Além de muito raramente ficarem doentes, a pele dos tubarões é uma autêntica armadura, formada por dentículos dérmicos sobrepostos que fornecem uma barreira impenetrável a qualquer microorganismo. As suas propriedades hidrodinâmicas e organização resultam numa redução drástica da turbulência, conferem-lhe velocidade e, ao mesmo tempo, impedem as moléculas de se fixarem na pele, tal como uma película repelente. Nesta medida, pode afirmar-se que os vírus e as doenças perigosas para os seres humanos – como sofremos agora com a covid-19 – não representam problema nenhum para o tubarão, pondo o nosso sistema imunitário a um canto vergonhoso. Só por isso são seres extraordinários.
Tiveram cerca de 450 milhões de anos para aperfeiçoarem e evoluírem o seu organismo, enquanto o dos humanos é relativamente recente, com cerca de seis milhões de anos. É uma diferença incomparável.
Para realmente entendermos o quanto estes animais são “perfeitos”, vale a pena lembrar a sua natureza de peixes predadores possuidores de um esqueleto de cartilagem, semelhante ao nosso nariz ou orelhas. Isso dá ao tubarão uma diversidade de vantagens em comparação com uma estrutura de osso, fazendo com que sejam mais leves, rápidos e ágeis, o que acaba por consumir menos energia; além de que a cartilagem é muito resistente e elástica.
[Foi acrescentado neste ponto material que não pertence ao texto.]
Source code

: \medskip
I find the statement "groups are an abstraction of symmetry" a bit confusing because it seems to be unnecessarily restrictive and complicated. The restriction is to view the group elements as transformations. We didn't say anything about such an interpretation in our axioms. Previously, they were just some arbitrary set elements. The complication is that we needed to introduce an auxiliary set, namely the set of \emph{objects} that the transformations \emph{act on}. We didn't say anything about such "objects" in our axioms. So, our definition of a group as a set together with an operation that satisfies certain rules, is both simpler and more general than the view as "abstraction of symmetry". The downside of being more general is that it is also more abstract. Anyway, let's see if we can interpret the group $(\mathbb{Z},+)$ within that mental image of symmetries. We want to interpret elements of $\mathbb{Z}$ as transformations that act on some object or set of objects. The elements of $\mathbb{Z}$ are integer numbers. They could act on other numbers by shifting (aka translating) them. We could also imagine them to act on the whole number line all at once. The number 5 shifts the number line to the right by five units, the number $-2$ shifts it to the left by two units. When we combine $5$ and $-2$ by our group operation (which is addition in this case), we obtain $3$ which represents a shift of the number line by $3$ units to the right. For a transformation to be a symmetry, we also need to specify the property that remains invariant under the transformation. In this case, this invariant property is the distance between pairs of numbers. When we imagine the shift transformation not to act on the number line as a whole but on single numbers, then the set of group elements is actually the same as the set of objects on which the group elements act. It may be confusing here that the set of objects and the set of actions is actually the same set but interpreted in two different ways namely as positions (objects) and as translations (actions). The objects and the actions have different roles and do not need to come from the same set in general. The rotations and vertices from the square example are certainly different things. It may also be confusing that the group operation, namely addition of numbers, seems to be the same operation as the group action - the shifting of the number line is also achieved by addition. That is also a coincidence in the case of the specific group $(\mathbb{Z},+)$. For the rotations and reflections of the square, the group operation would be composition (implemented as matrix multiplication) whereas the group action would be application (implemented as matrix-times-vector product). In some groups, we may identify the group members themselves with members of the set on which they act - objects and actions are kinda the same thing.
A constituição corporal dos tubarões é feita para velocidade, agilidade e optimização de energia, o que os leva a nadar quase por magia e sem esforço. A sua flutuabilidade deve-se ao enorme fígado que, cheio de óleo, representa cerca de 30% do peso total do tubarão, actuando, por isso, como uma espécie de bóia.
Capazes de armazenar até 2000 litros de óleo em algumas espécies, em casos extremos podem aguentar até um ano sem comer. Daí que a ideia de serem animais insaciáveis que devoram tudo é apenas mais um mito. Antes pelo contrário: os tubarões têm uma alimentação bastante optimizada, devido precisamente ao fígado que possuem – órgão em que é produzido o tão famoso esqualeno em grandes quantidades, com propriedades antioxidantes, desintoxicantes, hipocolesterolémica e anticancerígeno.
Infelizmente para eles e para nós, a pior das imagens foi colada a estes animais anciãos tão mal compreendidos e… temidos. A verdade é que eles não atacam pessoas com intenção, simplesmente por não fazermos parte da “ementa” deles. Comem animais mortos, debilitados, fracos ou feridos. A função deles é equilibrar, manter o oceano saudável e dar origem a melhores gerações. Sem tubarões, o equilíbrio dos mares acabaria por colapsar e tornar-se-ia estéril. E um oceano morto é um planeta morto, toda a vida depende dele. Por isso, a sua preservação é de importância máxima.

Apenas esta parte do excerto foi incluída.